Frequently asked questions
Cant cancels the centrifugal force acting on the train in a curve. On a circular path the lateral acceleration V²/R pushes outward; without cant the passengers swing out and the outer rail receives heavy lateral force. Raising the outer rail by E_installed [mm] tilts gravity so its horizontal component opposes the centrifugal force, and at E_equilib = V²·G/(g·R) the two are exactly balanced. Designs usually pick a value below E_equilib so slower trains on the same track are not penalised.
UIC and JIS use about D_max=100 mm for regular trains, 110 mm for commuter EMUs and 75 mm for freight. Tilting trains (JR 381 series, E5, Pendolino, Talgo) reduce the lateral acceleration felt by passengers and accept D=130-165 mm. Exceeding D causes passenger discomfort, lower overturning safety margin, heavy outer-rail lateral force, ballast loosening and rapid flange wear. The installed cant itself is capped near E_max=180 mm for overturning safety of slow or stopped trains.
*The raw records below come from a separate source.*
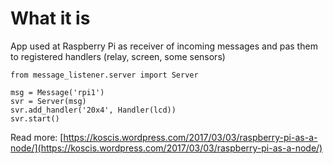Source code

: What it is
===
App used at Raspberry Pi as receiver of incoming messages and pas them to registered handlers 
(relay, screen, some sensors) 

    from message_listener.server import Server
    
    msg = Message('rpi1')
    svr = Server(msg)
    svr.add_handler('20x4', Handler(lcd))
    svr.start()

Read more: [https://koscis.wordpress.com/2017/03/03/raspberry-pi-as-a-node/](https://koscis.wordpress.com/2017/03/03/raspberry-pi-as-a-node/)


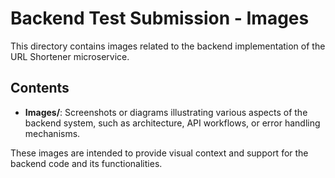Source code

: # Backend Test Submission - Images

This directory contains images related to the backend implementation of the URL Shortener microservice.

## Contents

- **Images/**: Screenshots or diagrams illustrating various aspects of the backend system, such as architecture, API workflows, or error handling mechanisms.

These images are intended to provide visual context and support for the backend code and its functionalities.

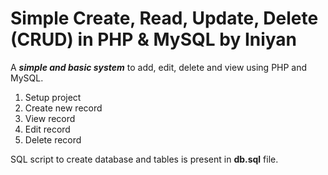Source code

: 
Simple Create, Read, Update, Delete (CRUD) in PHP & MySQL by Iniyan
=

A _**simple and basic system**_ to add, edit, delete and view using PHP and MySQL. 

1. Setup project
2. Create new record
3. View record
4. Edit record
5. Delete record
 
SQL script to create database and tables is present in **db.sql** file.

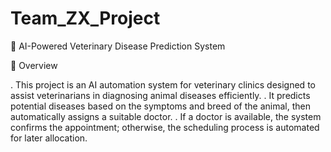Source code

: # Team_ZX_Project

🐾 AI-Powered Veterinary Disease Prediction System

📘 Overview

. This project is an AI automation system for veterinary clinics designed to assist veterinarians in diagnosing animal diseases efficiently.
. It predicts potential diseases based on the symptoms and breed of the animal, then automatically assigns a suitable doctor.
. If a doctor is available, the system confirms the appointment; otherwise, the scheduling process is automated for later allocation.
The transition length L ramps cant from 0 to E_installed and is computed as L = V·E/r. The cant ramp rate r should stay below 30 mm/s (UIC 703 comfort limit) and at most 50 mm/s (absolute). For V=70 m/s, E=150 mm and r=30 mm/s we need L=350 m. A clothoid (Euler spiral) gives a linear change of curvature so the lateral jerk stays bounded; it is the standard transition shape for high-speed rail including the Shinkansen.
The maximum balance speed is V_max = √(g·R·(E+D_lim)/G), so larger R always allows higher speed. On Shinkansen new lines R=4000 m with E=180 mm and D=110 mm supports about 320 km/h. On legacy 400 m radius curves the limit is about 95 km/h without tilt and 120 km/h with tilt. Tunnels and existing rights-of-way severely constrain R, so raising the design speed there usually requires body tilting or heavier track structure rather than re-aligning the curve.
Real-world applications
Dedicated high-speed lines: Tokaido Shinkansen (R=2500 m, E=200 mm as designed), Tohoku Shinkansen (R=4000 m, E=180 mm, D=110 mm) and the Beijing-Shanghai HSR (R=7000-10000 m, E=180 mm) all rely on large radii on new alignment so that non-tilting trains can sustain 300-350 km/h. The design discipline is "keep the radius-cant product inside E_max=180 mm and D_max=110 mm"; any curve that cannot satisfy this gets a permanent speed restriction.
Tilting trains on legacy alignment: JR 381 series (Chuosaisen, Hakubi line), E5 (Tohoku Shinkansen north of Morioka), Pendolino (Italy, Switzerland), Talgo (Spain) and Acela Express (US Northeast Corridor) all tilt the carbody inward, reduce the perceived lateral acceleration and accept D=130-165 mm. This shaves 25-35 km/h off the curve-by-curve limit on existing 400-600 m radius curves and removes the need for new alignment.
Subway and commuter lines: Tokyo Metro, Osaka Metro, MTR Hong Kong, Beijing Subway and similar urban networks routinely use 160-300 m radius curves because of right-of-way constraints. Design speeds of 60-90 km/h with D_max=110 mm are typical. The dominant issues become curve squeal (rail lubrication, friction modifiers), inner-rail wear under cant excess and flange wear under high deficiency. Cars built by CRRC Zhuzhou and Baoji operate at the same comfort limits.
Heavy-haul freight corridors: North American Class I railroads, the Pilbara iron-ore lines in Australia and CRRC's heavy-haul Chinese corridors prioritise axle load and track durability over speed. D_max=75 mm holds, cant is set conservatively and speed limits handle the rest. Heavy trains apply higher lateral force for the same deficiency, so flange wear and concrete-tie damage appear sooner than on passenger lines.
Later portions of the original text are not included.